Up Your Mitt And Get Back In The Game
I couldn't be happier for you. I
say this assuming that you are not a widow or widower. If you have
an interest in this page, it's probably because a prior marriage
of yours has concluded. You may have wanted it to conclude, or
maybe you didn't. You may have been the first to know is was concluding,
or maybe the last.
Either way, I'll bet it was an
ordeal wasn't it? And I'll bet a painful one at that. There
were all those expectations - the house,the kids, the "happily
ever after" that didn't come to pass. Some experiencing
the trauma of divorce seem to take it in stride, for most though,
it will be the death of a dream.
We human beings are a complicated
lot, living complicated lives. Maintaining a happy marriage
is beyond the abilities of half who attempt it, no matter how
well intentioned they are. Indeed some problems will only become
apparent to couples only after they get married; for if there
is a weakness in the relationship, or in either personality,
the rigors of marriage will surely find it.
Society and unfortunately many
religions often add to the problem by shaming those who prematurely
their marriages. Added to that is ones' own desire not to have
a "failed marriage." But many who stay married to
avoid the stigma of divorce spend decades in barren and often
abusive marriages- all not to let down someone else's' expectations.

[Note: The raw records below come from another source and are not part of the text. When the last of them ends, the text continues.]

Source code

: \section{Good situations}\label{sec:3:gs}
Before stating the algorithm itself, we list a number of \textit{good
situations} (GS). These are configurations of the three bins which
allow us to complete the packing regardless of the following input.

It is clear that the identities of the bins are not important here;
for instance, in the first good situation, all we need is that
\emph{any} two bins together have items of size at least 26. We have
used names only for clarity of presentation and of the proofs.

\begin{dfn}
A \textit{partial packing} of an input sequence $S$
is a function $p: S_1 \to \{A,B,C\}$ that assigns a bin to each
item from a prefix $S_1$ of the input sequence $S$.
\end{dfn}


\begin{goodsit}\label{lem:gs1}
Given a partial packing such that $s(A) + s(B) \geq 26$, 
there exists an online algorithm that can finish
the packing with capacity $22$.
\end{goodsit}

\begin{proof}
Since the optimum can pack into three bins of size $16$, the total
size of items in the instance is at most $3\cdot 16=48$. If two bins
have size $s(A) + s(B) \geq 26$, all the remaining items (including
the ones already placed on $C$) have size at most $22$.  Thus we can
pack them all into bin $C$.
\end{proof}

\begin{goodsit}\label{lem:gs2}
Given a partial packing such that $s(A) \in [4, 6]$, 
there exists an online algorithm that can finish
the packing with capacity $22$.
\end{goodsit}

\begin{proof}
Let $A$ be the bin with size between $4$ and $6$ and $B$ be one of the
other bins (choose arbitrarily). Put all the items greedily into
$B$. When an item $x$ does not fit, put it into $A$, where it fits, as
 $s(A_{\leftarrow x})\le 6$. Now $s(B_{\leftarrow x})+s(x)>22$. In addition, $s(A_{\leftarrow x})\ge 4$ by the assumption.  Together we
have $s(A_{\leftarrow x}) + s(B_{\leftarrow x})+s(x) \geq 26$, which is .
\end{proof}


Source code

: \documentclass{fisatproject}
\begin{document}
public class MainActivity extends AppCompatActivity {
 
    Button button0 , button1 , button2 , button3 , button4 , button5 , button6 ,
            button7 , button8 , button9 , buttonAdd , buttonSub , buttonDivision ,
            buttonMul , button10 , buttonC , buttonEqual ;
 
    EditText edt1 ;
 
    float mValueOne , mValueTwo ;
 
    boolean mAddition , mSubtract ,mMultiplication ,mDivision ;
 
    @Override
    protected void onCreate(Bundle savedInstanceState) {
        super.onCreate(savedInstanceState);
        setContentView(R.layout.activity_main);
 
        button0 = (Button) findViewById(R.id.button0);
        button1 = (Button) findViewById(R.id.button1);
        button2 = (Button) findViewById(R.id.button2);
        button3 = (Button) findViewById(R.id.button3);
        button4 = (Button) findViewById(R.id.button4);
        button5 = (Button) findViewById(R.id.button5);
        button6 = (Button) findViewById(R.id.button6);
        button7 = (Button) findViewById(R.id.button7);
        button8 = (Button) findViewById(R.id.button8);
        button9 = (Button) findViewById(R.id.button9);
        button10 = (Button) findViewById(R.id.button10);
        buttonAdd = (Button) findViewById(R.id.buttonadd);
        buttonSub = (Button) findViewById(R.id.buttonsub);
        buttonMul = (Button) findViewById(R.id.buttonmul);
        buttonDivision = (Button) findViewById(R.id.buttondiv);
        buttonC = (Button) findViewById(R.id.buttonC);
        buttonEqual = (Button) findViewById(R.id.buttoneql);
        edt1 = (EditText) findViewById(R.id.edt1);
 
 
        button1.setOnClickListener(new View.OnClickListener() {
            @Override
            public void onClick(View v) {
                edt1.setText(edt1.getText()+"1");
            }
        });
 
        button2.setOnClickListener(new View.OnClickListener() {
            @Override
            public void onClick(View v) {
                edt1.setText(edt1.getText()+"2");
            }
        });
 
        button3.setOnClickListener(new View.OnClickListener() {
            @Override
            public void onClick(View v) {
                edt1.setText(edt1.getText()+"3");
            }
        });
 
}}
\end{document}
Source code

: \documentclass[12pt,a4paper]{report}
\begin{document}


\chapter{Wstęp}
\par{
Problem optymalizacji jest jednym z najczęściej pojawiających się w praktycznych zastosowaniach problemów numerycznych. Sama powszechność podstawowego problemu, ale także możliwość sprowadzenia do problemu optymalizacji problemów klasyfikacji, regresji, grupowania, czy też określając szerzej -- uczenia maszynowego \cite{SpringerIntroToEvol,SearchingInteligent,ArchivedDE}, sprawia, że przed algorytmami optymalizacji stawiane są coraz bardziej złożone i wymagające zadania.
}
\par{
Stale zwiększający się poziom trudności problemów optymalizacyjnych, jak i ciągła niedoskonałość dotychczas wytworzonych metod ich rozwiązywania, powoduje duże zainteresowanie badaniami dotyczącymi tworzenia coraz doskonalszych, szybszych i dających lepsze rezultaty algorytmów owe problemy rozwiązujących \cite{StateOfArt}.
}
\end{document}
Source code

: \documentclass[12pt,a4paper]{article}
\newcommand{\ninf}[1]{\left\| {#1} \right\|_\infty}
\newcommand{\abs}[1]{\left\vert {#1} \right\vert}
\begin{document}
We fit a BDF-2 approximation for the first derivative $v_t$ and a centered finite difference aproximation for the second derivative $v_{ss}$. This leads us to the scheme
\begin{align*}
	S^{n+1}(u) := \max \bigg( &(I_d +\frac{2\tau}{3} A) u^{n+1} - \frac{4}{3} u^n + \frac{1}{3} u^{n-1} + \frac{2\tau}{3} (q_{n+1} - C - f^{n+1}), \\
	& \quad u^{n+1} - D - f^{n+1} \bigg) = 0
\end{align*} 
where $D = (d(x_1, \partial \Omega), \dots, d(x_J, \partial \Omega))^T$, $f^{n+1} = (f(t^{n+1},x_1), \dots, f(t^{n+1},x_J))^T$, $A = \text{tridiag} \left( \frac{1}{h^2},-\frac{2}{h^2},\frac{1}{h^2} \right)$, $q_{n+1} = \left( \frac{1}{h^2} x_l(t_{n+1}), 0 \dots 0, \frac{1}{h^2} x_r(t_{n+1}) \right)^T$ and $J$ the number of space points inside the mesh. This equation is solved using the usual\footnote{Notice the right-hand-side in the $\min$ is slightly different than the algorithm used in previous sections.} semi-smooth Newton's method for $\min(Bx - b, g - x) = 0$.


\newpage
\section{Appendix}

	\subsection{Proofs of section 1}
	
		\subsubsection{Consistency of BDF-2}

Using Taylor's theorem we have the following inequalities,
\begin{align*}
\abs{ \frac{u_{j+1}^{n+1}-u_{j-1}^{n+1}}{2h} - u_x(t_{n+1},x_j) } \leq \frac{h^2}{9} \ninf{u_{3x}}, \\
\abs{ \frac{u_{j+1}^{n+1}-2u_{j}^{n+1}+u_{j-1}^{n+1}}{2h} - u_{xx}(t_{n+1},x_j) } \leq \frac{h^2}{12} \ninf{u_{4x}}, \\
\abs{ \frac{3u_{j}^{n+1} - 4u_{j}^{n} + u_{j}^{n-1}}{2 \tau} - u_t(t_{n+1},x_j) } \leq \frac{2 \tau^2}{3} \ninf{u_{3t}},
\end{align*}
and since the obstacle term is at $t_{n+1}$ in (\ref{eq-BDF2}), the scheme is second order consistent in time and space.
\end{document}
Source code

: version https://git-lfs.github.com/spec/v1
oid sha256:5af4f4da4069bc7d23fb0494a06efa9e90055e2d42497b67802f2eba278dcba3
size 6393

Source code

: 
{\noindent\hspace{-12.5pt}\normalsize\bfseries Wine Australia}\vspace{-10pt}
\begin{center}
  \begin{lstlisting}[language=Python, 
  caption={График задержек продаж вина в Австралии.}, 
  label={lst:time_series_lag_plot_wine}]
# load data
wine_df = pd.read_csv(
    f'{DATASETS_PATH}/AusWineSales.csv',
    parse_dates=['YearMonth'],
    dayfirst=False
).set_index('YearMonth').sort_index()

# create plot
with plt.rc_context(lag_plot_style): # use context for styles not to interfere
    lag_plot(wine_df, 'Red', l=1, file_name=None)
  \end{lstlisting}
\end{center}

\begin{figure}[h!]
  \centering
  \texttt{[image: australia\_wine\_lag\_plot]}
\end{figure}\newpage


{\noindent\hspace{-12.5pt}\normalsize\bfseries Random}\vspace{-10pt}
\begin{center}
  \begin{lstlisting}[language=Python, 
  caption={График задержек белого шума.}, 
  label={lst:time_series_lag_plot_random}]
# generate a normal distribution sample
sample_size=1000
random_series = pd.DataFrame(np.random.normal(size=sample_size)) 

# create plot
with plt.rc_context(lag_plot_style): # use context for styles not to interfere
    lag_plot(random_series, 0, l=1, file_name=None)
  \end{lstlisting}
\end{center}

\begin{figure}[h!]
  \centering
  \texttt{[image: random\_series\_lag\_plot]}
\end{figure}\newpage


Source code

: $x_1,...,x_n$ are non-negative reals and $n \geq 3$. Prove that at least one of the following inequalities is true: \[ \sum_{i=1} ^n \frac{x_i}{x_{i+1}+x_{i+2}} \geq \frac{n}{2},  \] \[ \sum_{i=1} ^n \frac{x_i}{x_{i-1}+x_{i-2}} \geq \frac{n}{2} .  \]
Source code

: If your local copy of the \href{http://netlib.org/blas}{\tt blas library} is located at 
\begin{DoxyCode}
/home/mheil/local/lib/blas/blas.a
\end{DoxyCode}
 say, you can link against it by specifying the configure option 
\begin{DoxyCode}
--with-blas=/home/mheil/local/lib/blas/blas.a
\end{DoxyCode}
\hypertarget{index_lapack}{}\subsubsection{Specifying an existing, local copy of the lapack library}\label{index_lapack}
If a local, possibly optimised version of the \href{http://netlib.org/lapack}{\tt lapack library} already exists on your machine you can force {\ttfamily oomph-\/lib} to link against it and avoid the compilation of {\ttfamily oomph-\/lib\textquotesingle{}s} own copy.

I want you to know some things
up front- that prior marriage of yours wasn't a failure. That
marriage went as far as you both could take it. It reached
a point where it was no longer tenable- and then it concluded.
I've married thousands of couples, not one of which ever told
me " Thanks Tom!, I hope we get a few months or a few
years out of this." All wanted to take their marriages
to the grave.
I have no guilt or shame for you
and I have no questions about your marital history. I personally
hope you forgive what can be forgiven, and look at your
prior marriage as the learning experience that it was.
I am also hopeful that you just
might be entering into a relationship with the love of your
life. The one that was meant to be, and the one you deserve.
And to that end, I intend to fully advocate you in front of
all your friends and family. I think you'll find that they,
like me, couldn't be happier for you.